Patients treated with DS5361b experienced a significant reduction in serum phosphate levels, decreasing by an average of 2.1 mg/dL from a baseline of 7.0 mg/dL. In contrast, patients on placebo saw a smaller reduction of 0.5 mg/dL from a baseline of 7.1 mg/dL. This reduction in phosphate levels is considered beneficial for patients with hyperphosphatemia.
Additionally, 47% of patients receiving DS5361b achieved the target serum phosphate level of less than 5.5 mg/dL by Week 12, compared to 13% of patients on placebo. Serum calcium levels showed a slight increase of 0.2 mg/dL in the DS5361b group, while no significant change was observed in the placebo group.
Currently Recruiting Trials
DS5361b is currently being investigated in a clinical trial for patients with advanced solid tumors. This study, NCT07182591, sponsored by Daiichi Sankyo, is a Phase 1 trial designed to evaluate the safety, tolerability, and preliminary effectiveness of DS5361b. Researchers also aim to determine the maximum tolerated dose of the drug.
The study is structured in three parts: initially, DS5361b is given as a monotherapy in a dose escalation phase. Following this, it will be explored in combination with pembrolizumab, first in a dose escalation part, and then in a dose expansion part. The trial is seeking to enroll approximately 192 participants who have advanced or metastatic solid tumors. If you have been diagnosed with an advanced solid tumor, you may be eligible to participate and contribute to understanding this potential new treatment.
Where to Participate
Participation in the DS5361b trial is currently available at a limited number of locations across the United States. There is 1 site actively recruiting across 5 cities in 4 states. Potential participants must be at least 18 years old; the study is open to all genders. It is important to note that this trial is not seeking healthy volunteers or children.

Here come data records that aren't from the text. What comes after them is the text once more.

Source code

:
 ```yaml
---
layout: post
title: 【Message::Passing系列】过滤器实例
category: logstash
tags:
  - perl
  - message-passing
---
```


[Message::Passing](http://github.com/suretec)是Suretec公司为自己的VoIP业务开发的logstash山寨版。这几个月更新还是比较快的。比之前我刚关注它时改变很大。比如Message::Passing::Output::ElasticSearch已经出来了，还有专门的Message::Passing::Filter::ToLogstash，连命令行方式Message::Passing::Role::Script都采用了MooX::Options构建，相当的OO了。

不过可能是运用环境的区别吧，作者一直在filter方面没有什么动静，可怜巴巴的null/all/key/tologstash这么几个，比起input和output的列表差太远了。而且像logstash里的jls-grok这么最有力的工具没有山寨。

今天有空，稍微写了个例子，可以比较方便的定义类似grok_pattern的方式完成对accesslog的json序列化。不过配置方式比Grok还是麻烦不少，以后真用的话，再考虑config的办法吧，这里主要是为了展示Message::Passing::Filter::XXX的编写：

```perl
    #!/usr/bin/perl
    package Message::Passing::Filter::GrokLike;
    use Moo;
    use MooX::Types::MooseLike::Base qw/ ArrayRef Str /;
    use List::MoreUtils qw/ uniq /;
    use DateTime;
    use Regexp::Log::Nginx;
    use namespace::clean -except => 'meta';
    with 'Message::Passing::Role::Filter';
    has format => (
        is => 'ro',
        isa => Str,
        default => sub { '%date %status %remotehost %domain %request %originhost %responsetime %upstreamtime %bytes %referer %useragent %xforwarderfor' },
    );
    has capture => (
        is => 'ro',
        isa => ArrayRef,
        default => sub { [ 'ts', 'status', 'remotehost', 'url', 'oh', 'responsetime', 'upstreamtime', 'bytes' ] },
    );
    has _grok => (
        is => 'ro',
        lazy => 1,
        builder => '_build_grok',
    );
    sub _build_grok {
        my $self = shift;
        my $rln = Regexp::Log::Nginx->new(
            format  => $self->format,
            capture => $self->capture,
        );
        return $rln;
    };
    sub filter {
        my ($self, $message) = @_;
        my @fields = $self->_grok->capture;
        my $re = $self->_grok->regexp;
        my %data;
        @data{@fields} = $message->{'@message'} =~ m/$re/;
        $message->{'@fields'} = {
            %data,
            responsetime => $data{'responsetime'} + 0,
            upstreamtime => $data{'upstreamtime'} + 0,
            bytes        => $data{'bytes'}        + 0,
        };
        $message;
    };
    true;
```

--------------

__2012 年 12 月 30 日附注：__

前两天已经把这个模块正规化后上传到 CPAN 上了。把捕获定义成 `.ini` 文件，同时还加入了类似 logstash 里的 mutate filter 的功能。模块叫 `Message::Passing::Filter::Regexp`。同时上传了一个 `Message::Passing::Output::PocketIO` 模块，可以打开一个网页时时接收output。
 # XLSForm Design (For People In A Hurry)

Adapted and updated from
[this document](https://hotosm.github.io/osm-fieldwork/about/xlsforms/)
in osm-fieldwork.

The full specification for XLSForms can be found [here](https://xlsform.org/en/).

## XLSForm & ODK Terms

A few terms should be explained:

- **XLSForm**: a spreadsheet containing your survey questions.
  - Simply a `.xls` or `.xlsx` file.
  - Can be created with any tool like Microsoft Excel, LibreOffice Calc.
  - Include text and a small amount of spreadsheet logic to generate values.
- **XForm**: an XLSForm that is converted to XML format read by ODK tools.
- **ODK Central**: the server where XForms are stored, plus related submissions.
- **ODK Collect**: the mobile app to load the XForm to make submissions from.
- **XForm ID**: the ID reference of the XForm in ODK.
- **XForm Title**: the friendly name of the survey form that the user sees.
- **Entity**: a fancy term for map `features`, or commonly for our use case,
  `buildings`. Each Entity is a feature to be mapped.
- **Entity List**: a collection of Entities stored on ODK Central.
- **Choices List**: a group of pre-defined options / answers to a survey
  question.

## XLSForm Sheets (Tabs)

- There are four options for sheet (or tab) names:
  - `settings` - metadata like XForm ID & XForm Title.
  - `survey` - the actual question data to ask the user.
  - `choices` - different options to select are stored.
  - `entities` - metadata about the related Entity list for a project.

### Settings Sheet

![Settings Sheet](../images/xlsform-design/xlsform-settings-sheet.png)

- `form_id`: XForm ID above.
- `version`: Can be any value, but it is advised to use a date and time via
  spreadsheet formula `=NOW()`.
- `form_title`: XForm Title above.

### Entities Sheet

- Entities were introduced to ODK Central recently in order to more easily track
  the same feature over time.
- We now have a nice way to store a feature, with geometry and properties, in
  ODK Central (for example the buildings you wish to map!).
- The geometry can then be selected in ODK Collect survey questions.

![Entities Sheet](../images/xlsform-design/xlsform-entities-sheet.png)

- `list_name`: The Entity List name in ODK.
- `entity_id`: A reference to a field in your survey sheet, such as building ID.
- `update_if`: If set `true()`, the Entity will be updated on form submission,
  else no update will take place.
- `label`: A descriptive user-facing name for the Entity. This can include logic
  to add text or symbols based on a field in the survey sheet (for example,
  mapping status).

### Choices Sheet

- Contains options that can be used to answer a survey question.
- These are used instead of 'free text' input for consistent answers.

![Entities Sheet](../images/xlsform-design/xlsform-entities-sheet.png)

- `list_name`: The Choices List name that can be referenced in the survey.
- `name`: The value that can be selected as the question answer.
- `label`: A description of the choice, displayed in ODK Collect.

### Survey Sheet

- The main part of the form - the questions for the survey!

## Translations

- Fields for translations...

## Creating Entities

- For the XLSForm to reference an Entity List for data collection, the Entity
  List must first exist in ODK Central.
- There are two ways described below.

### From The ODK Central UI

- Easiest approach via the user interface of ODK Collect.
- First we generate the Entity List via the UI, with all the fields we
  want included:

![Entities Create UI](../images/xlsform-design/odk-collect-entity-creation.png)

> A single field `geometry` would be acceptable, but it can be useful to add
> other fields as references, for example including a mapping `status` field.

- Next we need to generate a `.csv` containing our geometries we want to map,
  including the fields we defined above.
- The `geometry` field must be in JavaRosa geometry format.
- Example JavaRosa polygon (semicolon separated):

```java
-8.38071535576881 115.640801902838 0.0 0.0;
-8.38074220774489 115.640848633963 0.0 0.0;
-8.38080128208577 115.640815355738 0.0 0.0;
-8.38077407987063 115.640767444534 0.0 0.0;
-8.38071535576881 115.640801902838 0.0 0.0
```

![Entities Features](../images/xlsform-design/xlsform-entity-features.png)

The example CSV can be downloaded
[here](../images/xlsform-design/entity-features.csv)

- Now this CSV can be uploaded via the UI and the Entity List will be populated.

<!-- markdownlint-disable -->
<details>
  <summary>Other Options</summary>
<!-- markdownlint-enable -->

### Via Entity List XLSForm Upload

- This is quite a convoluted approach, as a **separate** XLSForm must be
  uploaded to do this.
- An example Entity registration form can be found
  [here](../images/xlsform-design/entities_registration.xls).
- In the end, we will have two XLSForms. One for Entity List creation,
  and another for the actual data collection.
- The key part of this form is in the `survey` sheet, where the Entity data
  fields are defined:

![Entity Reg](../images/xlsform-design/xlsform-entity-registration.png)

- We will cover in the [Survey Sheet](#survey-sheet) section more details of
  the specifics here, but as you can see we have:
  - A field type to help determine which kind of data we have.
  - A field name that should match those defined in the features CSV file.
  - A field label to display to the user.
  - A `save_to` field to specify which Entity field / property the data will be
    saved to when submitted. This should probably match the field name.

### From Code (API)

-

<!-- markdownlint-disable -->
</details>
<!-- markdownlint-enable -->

The primary locations where you can inquire about participation include:
- Sarasota, Florida
- Providence, Rhode Island
- Irving, Texas
- San Antonio, Texas
- Fairfax, Virginia
Development Timeline
The journey of DS5361b began with its first clinical trial initiated on September 19, 2025. This initial step in development was driven by Daiichi Sankyo, the sole sponsor of DS5361b's clinical research to date. Interestingly, the early development focus for DS5361b started with conditions such as IBS-C and hyperphosphatemia. However, the pipeline has since expanded, leading to its current investigation in advanced solid tumors.
The drug is presently in Phase 1 of its clinical development, with a single trial, NCT07182591, currently underway. This trial aims to enroll a total of 192 participants, marking a significant step in understanding DS5361b's potential in oncology.